### Required work
Going through the data below, please show each line containing the string "bijections".
*** Records provided ***
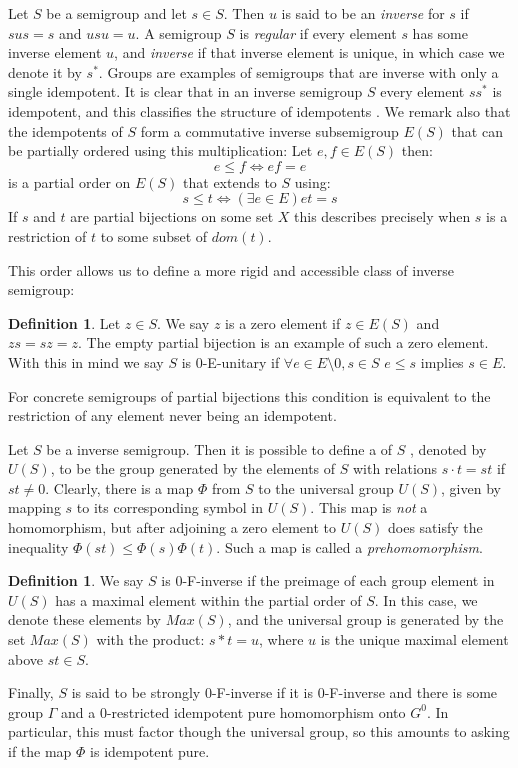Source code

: \documentclass[11pt,a4paper]{amsart}
\theoremstyle{plain}
\theoremstyle{definition}%
\newtheorem{definition}[theorem]{Definition}%
\theoremstyle{remark}%
\begin{document}
Let $S$ be a semigroup and let $s \in S$. Then $u$ is said to be an \textit{inverse} for $s$ if $sus=s$ and $usu=u$. A semigroup $S$ is \textit{regular} if every element $s$ has some inverse element $u$, and \textit{inverse} if that inverse element is unique, in which case we denote it by $s^{*}$. Groups are examples of semigroups that are inverse with only a single idempotent. It is clear that in an inverse semigroup $S$ every element $ss^{*}$ is idempotent, and this classifies the structure of idempotents \cite{}. We remark also that the idempotents of $S$ form a commutative inverse subsemigroup $E(S)$ that can be partially ordered using this multiplication: Let $e,f \in E(S)$ then:
\begin{equation*}
e \leq f \Leftrightarrow ef=e
\end{equation*}
is a partial order on $E(S)$ that extends to $S$ using:
\begin{equation*}
s \leq t \Leftrightarrow (\exists e \in E) et=s
\end{equation*}
If $s$ and $t$ are partial bijections on some set $X$ this describes precisely when $s$ is a restriction of $t$ to some subset of $dom(t)$.

This order allows us to define a more rigid and accessible class of inverse semigroup:

\begin{definition}
Let $z \in S$. We say $z$ is a zero element if $z \in E(S)$ and $zs=sz=z$. The empty partial bijection is an example of such a zero element. With this in mind we say $S$ is 0-E-unitary if $\forall e \in E\setminus 0, s \in S$ $e \leq s$ implies $s \in E$.
\end{definition}

For concrete semigroups of partial bijections this condition is equivalent to the restriction of any element never being an idempotent.

Let $S$ be a inverse semigroup. Then it is possible to define a  of $S$ \cite{}, denoted by $U(S)$, to be the group generated by the elements of $S$ with relations $s\cdot t = st$ if $st \not = 0$. Clearly, there is a map $\Phi$ from $S$ to the universal group $U(S)$, given by mapping $s$ to its corresponding symbol in $U(S)$. This map is \textit{not} a homomorphism, but after adjoining a zero element to $U(S)$ does satisfy the inequality $\Phi(st) \leq \Phi(s)\Phi(t)$. Such a map is called a \textit{prehomomorphism}. 

\begin{definition}
We say $S$ is 0-F-inverse if the preimage of each group element in $U(S)$ has a maximal element within the partial order of $S$. In this case, we denote these elements by $Max(S)$, and the universal group is generated by the set $Max(S)$ with the product: $s\ast t = u$, where $u$ is the unique maximal element above $st \in S$. 

Finally, $S$ is said to be strongly $0$-F-inverse if it is $0$-F-inverse and there is some group $\Gamma$ and a $0$-restricted idempotent pure homomorphism onto $G^{0}$. In particular, this must factor though the universal group, so this amounts to asking if the map $\Phi$ is idempotent pure.
\end{definition}
\end{document}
***
### Solution to the problem
If $s$ and $t$ are partial bijections on some set $X$ this describes precisely when $s$ is a restriction of $t$ to some subset of $dom(t)$.
For concrete semigroups of partial bijections this condition is equivalent to the restriction of any element never being an idempotent.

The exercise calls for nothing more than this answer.